Miao, Jiatong, Liu, Hanrui, Qu, Yushan, Fu, Weizhe, Qi, Kangwei, Zang, Shizhu, He, Jiajia, Zhao, Shijia, Chen, Shixing, Jiang, Tao
Microbial pathogenesis 2020 v.140 pp. 103939
ABC transporters, Mycobacterium smegmatis, acyl coenzyme A, acyl-CoA dehydrogenase, amidase, biofilm, cell walls, fatty acid metabolism, gene targeting, liquid chromatography, mycolic acids, pathogenicity, peptides, peptidoglycans, phenotype, protein-protein interactions, proteome, proteomics, tandem mass spectrometry
Mycobacterium smegmatis MSMEG_6281, a peptidoglycan (PG) amidase, is essential in maintaining cell wall integrity. To address the potential roles during the MSMEG_6281-mediated biological process, we compared proteomes from wild-type M.smegmatis and MSMEG_6281 gene knockout strain (ΔM_6281) using LC-MS/MS analysis. Peptide analysis revealed that 851 proteins were differentially produced with at least 1.2-fold changes, including some proteins involved in fatty acid metabolism such as acyl-CoA synthase, acyl-CoA dehydrogenase, MCE-family proteins, ATP-binding cassette (ABC) transporters, and MmpL4. Some proteins related to fatty acid degradation were enriched through protein-protein interaction analysis.
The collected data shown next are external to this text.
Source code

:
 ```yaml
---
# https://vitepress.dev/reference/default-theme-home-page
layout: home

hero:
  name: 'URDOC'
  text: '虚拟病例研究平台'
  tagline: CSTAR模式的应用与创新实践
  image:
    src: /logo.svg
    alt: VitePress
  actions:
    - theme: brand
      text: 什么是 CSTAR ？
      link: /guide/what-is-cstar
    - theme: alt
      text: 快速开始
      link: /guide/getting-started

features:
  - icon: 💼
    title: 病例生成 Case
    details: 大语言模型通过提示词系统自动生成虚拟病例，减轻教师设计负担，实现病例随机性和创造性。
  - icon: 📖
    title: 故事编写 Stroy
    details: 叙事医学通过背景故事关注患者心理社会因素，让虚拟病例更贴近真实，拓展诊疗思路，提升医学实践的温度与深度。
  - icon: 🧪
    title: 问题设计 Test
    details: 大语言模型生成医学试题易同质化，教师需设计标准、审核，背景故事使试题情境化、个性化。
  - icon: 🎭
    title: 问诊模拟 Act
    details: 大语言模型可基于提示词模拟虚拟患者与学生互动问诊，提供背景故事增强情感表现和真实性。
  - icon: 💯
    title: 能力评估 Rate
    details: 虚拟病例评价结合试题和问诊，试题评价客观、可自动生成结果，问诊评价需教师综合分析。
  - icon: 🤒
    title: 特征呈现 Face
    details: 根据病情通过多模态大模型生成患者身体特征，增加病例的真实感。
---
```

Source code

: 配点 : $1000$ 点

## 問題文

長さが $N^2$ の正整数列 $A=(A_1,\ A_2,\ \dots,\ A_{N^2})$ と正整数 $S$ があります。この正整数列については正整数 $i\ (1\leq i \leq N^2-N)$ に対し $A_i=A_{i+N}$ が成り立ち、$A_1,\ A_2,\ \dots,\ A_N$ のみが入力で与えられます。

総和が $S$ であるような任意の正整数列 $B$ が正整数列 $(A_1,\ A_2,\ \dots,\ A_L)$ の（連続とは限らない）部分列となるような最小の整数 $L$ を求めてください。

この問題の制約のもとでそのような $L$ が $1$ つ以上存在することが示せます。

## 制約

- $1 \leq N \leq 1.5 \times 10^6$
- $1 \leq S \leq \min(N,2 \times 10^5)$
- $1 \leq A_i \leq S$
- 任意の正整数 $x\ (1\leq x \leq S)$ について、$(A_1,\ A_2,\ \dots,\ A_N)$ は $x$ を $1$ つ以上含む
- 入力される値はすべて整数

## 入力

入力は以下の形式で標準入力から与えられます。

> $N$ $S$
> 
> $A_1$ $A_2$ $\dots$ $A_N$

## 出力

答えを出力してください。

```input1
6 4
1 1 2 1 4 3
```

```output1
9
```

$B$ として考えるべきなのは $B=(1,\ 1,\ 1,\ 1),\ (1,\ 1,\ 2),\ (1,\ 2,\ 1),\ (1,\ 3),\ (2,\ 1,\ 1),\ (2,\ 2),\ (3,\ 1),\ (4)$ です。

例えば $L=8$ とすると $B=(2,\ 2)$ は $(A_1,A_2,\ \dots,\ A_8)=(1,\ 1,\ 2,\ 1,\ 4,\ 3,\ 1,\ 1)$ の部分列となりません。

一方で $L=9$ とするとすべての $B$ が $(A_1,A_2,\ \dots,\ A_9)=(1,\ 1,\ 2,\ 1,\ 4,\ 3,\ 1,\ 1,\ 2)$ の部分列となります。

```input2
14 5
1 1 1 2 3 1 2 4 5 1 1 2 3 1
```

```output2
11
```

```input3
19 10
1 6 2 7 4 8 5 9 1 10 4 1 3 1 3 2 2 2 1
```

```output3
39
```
Therefore, proteomic data showed that a lack of MSMEG_6281 affected fatty acid metabolism. Mycobacteria can produce diverse lipid molecules ranging from single fatty acids to highly complex mycolic acids, and mycobacterial surface-exposed lipids may impact biofilm formation. In this study, we also assessed the effects of MSMEG_6281 on biofilm phenotype using semi-quantitative and morphology analysis methods. These results found thatΔM_6281 exhibited a delayed biofilm phenotype compared to that of the wild-type M.smegmatis, and the changes were recovered when PG amidase was rescued in a ΔM_6281::Rv3717 strain. Our results demonstrated that MSMEG_6281 impacts fatty acid metabolism and further interferes with biofilm formation. These results provide a clue to study the effects of PG amidase on mycobacterial pathogenicity.